Top of Data extract
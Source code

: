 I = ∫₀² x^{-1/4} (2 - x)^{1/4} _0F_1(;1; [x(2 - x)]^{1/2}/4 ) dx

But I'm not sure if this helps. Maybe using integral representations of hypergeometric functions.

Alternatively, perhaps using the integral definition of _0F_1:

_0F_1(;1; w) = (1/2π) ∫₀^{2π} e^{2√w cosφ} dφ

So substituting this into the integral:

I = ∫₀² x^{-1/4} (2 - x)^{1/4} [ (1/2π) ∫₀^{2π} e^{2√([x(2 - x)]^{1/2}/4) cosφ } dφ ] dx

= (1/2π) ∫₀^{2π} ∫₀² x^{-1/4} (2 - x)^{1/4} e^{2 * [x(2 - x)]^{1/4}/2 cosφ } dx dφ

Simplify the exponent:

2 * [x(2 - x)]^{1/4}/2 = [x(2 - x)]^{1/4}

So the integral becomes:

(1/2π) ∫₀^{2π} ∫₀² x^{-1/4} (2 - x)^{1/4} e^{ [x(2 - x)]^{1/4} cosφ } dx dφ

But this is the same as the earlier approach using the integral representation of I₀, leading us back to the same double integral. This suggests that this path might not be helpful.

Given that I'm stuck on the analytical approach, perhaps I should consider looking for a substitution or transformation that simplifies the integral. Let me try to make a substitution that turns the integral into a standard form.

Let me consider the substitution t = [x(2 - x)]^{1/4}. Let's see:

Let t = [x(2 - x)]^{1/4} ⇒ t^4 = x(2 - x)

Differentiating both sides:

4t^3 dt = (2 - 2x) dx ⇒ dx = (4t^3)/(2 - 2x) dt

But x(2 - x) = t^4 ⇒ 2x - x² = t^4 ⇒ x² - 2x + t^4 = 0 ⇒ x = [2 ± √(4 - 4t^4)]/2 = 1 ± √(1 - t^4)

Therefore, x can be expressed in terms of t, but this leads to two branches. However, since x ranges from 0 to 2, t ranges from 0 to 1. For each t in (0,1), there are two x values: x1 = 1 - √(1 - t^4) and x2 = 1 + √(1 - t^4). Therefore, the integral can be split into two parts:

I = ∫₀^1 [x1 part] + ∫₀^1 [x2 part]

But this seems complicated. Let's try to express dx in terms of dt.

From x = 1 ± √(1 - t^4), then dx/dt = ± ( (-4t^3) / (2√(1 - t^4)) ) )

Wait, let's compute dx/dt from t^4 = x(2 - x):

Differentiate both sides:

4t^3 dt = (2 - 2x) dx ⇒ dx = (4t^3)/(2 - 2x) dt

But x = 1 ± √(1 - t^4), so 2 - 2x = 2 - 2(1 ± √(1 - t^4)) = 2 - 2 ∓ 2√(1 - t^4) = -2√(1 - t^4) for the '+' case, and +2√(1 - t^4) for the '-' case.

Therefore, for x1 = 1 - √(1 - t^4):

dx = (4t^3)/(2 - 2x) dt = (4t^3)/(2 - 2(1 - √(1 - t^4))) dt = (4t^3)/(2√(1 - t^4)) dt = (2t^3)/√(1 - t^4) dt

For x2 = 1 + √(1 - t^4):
Bottom of Data extract
• Exercise objective:
Where in the records does the word "sides" appear? Copy each line that holds it.

• Answer box:
Differentiating both sides:
Differentiate both sides:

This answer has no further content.